- **EXERCISE REQUIREMENTS**
When the line containing "1. **将项目推送到 GitHub**" appears in the entries below, begin printing there and stop after the line containing "- 等待部署完成（通常 1-2 分钟）"; print each of those lines exactly and no other line.

Content starts

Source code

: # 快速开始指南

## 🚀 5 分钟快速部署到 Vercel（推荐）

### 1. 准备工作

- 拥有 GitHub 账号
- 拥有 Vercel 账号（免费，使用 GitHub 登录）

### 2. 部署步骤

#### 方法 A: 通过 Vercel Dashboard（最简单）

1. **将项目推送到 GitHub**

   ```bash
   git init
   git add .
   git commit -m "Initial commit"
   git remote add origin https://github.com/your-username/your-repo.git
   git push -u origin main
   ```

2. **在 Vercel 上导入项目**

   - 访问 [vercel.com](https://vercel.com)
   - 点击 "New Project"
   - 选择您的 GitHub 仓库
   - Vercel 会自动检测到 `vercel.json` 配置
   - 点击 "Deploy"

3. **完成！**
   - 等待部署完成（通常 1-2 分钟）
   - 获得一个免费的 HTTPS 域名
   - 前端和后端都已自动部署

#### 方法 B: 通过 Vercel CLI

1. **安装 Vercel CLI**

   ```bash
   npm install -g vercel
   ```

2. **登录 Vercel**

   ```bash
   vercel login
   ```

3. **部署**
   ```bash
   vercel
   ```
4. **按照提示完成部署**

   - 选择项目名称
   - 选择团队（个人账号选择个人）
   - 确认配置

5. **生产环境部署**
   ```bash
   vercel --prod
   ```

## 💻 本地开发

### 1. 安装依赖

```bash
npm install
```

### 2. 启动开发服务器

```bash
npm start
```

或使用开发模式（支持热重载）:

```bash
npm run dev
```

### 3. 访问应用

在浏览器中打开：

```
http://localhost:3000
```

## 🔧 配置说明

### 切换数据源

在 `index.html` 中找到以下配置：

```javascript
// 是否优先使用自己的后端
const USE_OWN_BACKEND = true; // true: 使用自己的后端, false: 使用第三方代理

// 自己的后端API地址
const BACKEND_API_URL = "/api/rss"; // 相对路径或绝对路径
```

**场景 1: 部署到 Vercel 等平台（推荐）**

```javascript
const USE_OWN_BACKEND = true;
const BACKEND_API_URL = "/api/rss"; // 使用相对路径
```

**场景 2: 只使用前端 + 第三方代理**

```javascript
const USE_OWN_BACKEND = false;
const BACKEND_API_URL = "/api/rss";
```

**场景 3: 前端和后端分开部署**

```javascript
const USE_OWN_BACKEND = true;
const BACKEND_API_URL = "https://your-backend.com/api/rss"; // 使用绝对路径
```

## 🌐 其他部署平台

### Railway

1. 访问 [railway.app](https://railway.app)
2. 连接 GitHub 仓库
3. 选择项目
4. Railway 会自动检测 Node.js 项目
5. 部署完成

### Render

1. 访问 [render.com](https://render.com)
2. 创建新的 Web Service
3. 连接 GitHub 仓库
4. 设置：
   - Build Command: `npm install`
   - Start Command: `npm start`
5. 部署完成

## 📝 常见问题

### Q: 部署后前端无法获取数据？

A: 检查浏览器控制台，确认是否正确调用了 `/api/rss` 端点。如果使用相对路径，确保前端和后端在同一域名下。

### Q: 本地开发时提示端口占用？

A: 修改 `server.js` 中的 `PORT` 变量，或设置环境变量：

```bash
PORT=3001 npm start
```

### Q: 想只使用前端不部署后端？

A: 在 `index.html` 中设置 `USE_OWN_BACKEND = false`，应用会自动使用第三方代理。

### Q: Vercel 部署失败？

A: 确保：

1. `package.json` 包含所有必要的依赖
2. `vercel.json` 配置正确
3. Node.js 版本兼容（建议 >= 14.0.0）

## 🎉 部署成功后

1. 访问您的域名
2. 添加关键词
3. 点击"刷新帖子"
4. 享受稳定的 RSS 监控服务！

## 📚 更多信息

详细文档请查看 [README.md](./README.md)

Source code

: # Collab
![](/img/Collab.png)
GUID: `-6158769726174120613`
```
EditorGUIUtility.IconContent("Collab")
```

Content ends

- **PROBLEM SOLUTION**
1. **将项目推送到 GitHub**

   ```bash
   git init
   git add .
   git commit -m "Initial commit"
   git remote add origin https://github.com/your-username/your-repo.git
   git push -u origin main
   ```

2. **在 Vercel 上导入项目**

   - 访问 [vercel.com](https://vercel.com)
   - 点击 "New Project"
   - 选择您的 GitHub 仓库
   - Vercel 会自动检测到 `vercel.json` 配置
   - 点击 "Deploy"

3. **完成！**
   - 等待部署完成（通常 1-2 分钟）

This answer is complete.